Several readers have recommended this match to me; though considering it has Daniel Bryan and AJ Styles in it I’m not surprised.

Few wrestlers active today are as adored and praised as these two. They are widely considered two of the best in-ring competitors in modern times, both with extensive catalogues of great matches that have proved their biggest fans right.

Personally, though, I have yet to see something out of both of them together that’s truly in the conversation for one of the best matches ever. Excellent matches, yes, but nothing that has reached MOTY level or anything higher. Maybe this match will change that.

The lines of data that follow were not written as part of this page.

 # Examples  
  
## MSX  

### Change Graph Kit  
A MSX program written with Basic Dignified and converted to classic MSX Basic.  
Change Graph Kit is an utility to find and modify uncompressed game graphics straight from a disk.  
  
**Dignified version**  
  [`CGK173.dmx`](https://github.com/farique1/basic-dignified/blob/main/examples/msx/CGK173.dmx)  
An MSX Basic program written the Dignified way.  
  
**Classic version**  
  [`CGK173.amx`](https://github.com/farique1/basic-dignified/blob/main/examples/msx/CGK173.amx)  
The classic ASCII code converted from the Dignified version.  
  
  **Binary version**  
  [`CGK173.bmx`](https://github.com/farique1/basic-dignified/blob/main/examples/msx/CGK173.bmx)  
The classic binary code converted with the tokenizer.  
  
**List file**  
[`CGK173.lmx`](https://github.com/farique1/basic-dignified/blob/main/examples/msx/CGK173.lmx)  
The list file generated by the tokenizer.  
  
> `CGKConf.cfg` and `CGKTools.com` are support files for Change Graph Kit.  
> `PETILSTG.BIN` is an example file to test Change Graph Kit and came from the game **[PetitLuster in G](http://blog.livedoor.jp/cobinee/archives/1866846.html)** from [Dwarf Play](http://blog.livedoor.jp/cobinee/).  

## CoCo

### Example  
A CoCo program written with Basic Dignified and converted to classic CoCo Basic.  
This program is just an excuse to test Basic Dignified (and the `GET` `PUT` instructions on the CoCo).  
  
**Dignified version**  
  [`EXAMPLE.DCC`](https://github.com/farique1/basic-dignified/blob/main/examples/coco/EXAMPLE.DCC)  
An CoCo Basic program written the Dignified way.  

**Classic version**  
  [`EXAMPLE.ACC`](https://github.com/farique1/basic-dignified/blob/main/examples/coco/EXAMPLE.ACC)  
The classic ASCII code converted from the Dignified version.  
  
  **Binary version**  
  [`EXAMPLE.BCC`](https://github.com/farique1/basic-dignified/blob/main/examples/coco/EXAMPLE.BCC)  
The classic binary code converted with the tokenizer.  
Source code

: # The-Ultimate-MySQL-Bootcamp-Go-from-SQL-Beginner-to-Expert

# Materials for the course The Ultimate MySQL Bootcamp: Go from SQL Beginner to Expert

As a reminder, I am reviewing Five Star and almost-Five Star wrestling matches as rated by Wrestling Observer’s Dave Meltzer. It goes back to the 1980s and I’m going to pick different matches from different eras to see how they look today. Check out previous entries in my 5 Star Match Reviews series right here.

The story

A month earlier, Bryan ended Styles’ 371-day WWE title reign by using a low blow and then turned heel for the first time since 2012. Bryan’s justification for being this new person was that the fans, who once rallied behind him and carried him to the top of the mountain, didn’t show him the same passion and support as he returned to the ring after being retired for two years. He never thought he’d wrestle again, so when he was living his dream after overcoming seemingly insurmountable odds, he felt alone and abandoned.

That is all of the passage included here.